__ACTIVITY__. Please restate every line below exactly, without any pictures.

__DATA FOR THIS EXERCISE__.
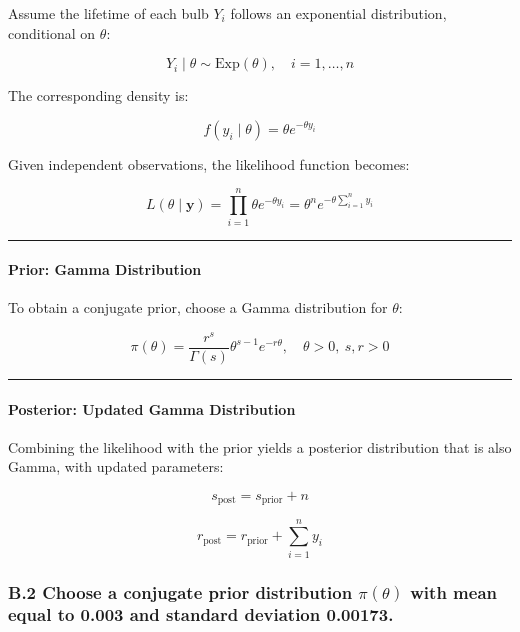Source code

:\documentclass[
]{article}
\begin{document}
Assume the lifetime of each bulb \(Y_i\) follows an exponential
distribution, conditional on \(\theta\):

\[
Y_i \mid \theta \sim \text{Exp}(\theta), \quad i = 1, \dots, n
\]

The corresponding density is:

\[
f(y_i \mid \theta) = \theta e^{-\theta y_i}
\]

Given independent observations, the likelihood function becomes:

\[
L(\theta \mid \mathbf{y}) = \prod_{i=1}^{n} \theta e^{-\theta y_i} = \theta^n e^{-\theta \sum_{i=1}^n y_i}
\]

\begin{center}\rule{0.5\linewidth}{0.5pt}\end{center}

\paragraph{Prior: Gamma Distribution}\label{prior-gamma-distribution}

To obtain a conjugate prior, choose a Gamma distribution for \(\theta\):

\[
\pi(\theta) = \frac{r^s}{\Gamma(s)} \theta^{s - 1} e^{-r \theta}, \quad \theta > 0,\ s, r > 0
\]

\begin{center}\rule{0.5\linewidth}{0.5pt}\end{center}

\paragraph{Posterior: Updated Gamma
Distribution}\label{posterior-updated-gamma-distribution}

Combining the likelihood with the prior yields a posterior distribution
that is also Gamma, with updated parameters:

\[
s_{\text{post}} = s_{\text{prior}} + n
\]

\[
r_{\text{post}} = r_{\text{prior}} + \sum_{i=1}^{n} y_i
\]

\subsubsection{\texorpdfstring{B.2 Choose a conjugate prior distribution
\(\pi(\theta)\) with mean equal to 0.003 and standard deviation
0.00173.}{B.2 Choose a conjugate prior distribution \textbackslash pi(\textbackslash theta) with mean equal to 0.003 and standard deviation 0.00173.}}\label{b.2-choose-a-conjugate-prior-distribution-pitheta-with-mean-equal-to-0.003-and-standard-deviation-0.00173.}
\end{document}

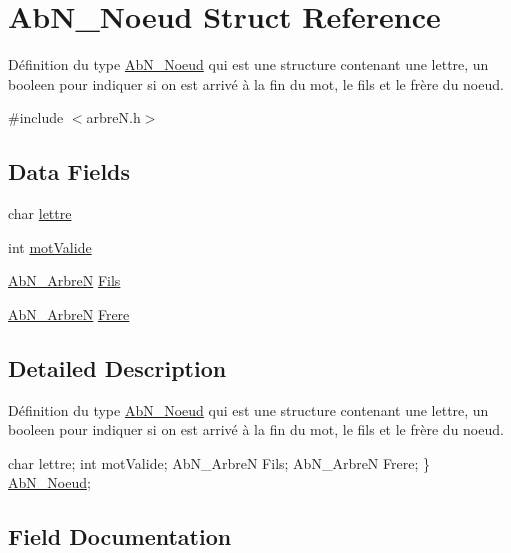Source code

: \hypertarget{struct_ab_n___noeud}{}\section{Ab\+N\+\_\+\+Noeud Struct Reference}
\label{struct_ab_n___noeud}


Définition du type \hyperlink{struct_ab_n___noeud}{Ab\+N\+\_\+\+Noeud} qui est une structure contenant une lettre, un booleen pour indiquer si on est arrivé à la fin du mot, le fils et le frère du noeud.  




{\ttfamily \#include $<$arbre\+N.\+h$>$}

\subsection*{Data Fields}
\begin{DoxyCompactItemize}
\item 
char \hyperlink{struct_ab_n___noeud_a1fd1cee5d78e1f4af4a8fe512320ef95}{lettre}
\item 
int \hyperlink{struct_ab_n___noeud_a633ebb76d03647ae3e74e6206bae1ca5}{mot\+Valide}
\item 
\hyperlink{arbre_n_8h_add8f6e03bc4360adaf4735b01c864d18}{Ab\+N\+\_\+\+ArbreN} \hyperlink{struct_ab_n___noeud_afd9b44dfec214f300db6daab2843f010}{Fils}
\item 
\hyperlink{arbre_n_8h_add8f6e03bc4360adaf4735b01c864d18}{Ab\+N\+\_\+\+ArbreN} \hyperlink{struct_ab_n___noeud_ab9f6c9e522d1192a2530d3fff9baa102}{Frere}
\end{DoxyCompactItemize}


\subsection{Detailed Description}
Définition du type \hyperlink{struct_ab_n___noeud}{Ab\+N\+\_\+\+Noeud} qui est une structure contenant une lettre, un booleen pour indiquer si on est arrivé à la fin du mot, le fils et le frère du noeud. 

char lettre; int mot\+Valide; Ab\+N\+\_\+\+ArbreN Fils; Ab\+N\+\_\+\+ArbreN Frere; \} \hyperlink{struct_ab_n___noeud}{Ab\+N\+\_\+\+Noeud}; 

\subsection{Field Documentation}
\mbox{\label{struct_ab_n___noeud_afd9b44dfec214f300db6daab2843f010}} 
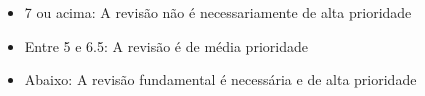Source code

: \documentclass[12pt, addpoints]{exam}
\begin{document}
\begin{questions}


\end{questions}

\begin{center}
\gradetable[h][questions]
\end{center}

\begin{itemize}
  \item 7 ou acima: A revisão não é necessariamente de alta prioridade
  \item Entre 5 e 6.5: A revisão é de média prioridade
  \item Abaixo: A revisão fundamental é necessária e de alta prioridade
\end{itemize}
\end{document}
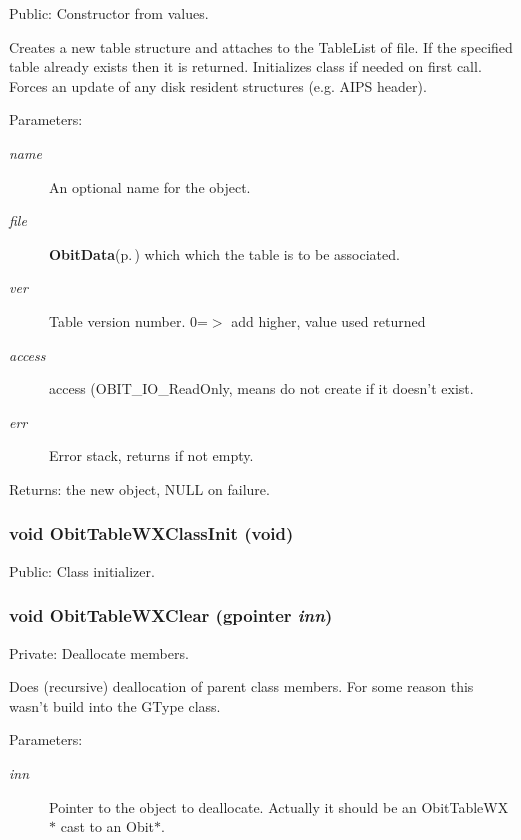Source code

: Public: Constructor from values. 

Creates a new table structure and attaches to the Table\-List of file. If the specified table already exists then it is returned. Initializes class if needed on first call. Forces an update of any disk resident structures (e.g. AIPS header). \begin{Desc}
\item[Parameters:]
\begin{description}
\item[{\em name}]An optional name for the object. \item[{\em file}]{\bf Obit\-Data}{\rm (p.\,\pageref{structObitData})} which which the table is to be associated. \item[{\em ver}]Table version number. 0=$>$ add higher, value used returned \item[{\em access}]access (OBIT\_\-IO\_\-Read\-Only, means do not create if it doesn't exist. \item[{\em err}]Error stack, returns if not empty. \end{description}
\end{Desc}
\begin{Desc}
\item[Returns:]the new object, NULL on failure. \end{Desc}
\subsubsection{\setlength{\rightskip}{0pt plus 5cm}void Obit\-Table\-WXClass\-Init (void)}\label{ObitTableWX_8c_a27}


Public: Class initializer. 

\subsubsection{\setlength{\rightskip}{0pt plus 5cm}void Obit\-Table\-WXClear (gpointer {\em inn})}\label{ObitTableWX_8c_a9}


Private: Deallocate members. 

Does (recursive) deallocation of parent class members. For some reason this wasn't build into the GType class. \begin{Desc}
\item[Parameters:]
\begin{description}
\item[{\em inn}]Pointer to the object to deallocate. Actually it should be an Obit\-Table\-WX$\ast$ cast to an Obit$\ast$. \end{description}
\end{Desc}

__TASK ANSWER__.
Source code

:\documentclass[
]{article}
\begin{document}
Assume the lifetime of each bulb \(Y_i\) follows an exponential
distribution, conditional on \(\theta\):

\[
Y_i \mid \theta \sim \text{Exp}(\theta), \quad i = 1, \dots, n
\]

The corresponding density is:

\[
f(y_i \mid \theta) = \theta e^{-\theta y_i}
\]

Given independent observations, the likelihood function becomes:

\[
L(\theta \mid \mathbf{y}) = \prod_{i=1}^{n} \theta e^{-\theta y_i} = \theta^n e^{-\theta \sum_{i=1}^n y_i}
\]

\begin{center}\rule{0.5\linewidth}{0.5pt}\end{center}

\paragraph{Prior: Gamma Distribution}\label{prior-gamma-distribution}

To obtain a conjugate prior, choose a Gamma distribution for \(\theta\):

\[
\pi(\theta) = \frac{r^s}{\Gamma(s)} \theta^{s - 1} e^{-r \theta}, \quad \theta > 0,\ s, r > 0
\]

\begin{center}\rule{0.5\linewidth}{0.5pt}\end{center}

\paragraph{Posterior: Updated Gamma
Distribution}\label{posterior-updated-gamma-distribution}

Combining the likelihood with the prior yields a posterior distribution
that is also Gamma, with updated parameters:

\[
s_{\text{post}} = s_{\text{prior}} + n
\]

\[
r_{\text{post}} = r_{\text{prior}} + \sum_{i=1}^{n} y_i
\]

\subsubsection{\texorpdfstring{B.2 Choose a conjugate prior distribution
\(\pi(\theta)\) with mean equal to 0.003 and standard deviation
0.00173.}{B.2 Choose a conjugate prior distribution \textbackslash pi(\textbackslash theta) with mean equal to 0.003 and standard deviation 0.00173.}}\label{b.2-choose-a-conjugate-prior-distribution-pitheta-with-mean-equal-to-0.003-and-standard-deviation-0.00173.}
\end{document}

Source code

: \hypertarget{struct_ab_n___noeud}{}\section{Ab\+N\+\_\+\+Noeud Struct Reference}
\label{struct_ab_n___noeud}


Définition du type \hyperlink{struct_ab_n___noeud}{Ab\+N\+\_\+\+Noeud} qui est une structure contenant une lettre, un booleen pour indiquer si on est arrivé à la fin du mot, le fils et le frère du noeud.  




{\ttfamily \#include $<$arbre\+N.\+h$>$}

\subsection*{Data Fields}
\begin{DoxyCompactItemize}
\item 
char \hyperlink{struct_ab_n___noeud_a1fd1cee5d78e1f4af4a8fe512320ef95}{lettre}
\item 
int \hyperlink{struct_ab_n___noeud_a633ebb76d03647ae3e74e6206bae1ca5}{mot\+Valide}
\item 
\hyperlink{arbre_n_8h_add8f6e03bc4360adaf4735b01c864d18}{Ab\+N\+\_\+\+ArbreN} \hyperlink{struct_ab_n___noeud_afd9b44dfec214f300db6daab2843f010}{Fils}
\item 
\hyperlink{arbre_n_8h_add8f6e03bc4360adaf4735b01c864d18}{Ab\+N\+\_\+\+ArbreN} \hyperlink{struct_ab_n___noeud_ab9f6c9e522d1192a2530d3fff9baa102}{Frere}
\end{DoxyCompactItemize}


\subsection{Detailed Description}
Définition du type \hyperlink{struct_ab_n___noeud}{Ab\+N\+\_\+\+Noeud} qui est une structure contenant une lettre, un booleen pour indiquer si on est arrivé à la fin du mot, le fils et le frère du noeud. 

char lettre; int mot\+Valide; Ab\+N\+\_\+\+ArbreN Fils; Ab\+N\+\_\+\+ArbreN Frere; \} \hyperlink{struct_ab_n___noeud}{Ab\+N\+\_\+\+Noeud}; 

\subsection{Field Documentation}
\mbox{\label{struct_ab_n___noeud_afd9b44dfec214f300db6daab2843f010}} 
Source code

: \documentclass[12pt, addpoints]{exam}
\begin{document}
\begin{questions}


\end{questions}

\begin{center}
\gradetable[h][questions]
\end{center}

\begin{itemize}
  \item 7 ou acima: A revisão não é necessariamente de alta prioridade
  \item Entre 5 e 6.5: A revisão é de média prioridade
  \item Abaixo: A revisão fundamental é necessária e de alta prioridade
\end{itemize}
\end{document}
Source code

: Public: Constructor from values. 

Creates a new table structure and attaches to the Table\-List of file. If the specified table already exists then it is returned. Initializes class if needed on first call. Forces an update of any disk resident structures (e.g. AIPS header). \begin{Desc}
\item[Parameters:]
\begin{description}
\item[{\em name}]An optional name for the object. \item[{\em file}]{\bf Obit\-Data}{\rm (p.\,\pageref{structObitData})} which which the table is to be associated. \item[{\em ver}]Table version number. 0=$>$ add higher, value used returned \item[{\em access}]access (OBIT\_\-IO\_\-Read\-Only, means do not create if it doesn't exist. \item[{\em err}]Error stack, returns if not empty. \end{description}
\end{Desc}
\begin{Desc}
\item[Returns:]the new object, NULL on failure. \end{Desc}
\subsubsection{\setlength{\rightskip}{0pt plus 5cm}void Obit\-Table\-WXClass\-Init (void)}\label{ObitTableWX_8c_a27}


Public: Class initializer. 

\subsubsection{\setlength{\rightskip}{0pt plus 5cm}void Obit\-Table\-WXClear (gpointer {\em inn})}\label{ObitTableWX_8c_a9}


Private: Deallocate members. 

Does (recursive) deallocation of parent class members. For some reason this wasn't build into the GType class. \begin{Desc}
\item[Parameters:]
\begin{description}
\item[{\em inn}]Pointer to the object to deallocate. Actually it should be an Obit\-Table\-WX$\ast$ cast to an Obit$\ast$. \end{description}
\end{Desc}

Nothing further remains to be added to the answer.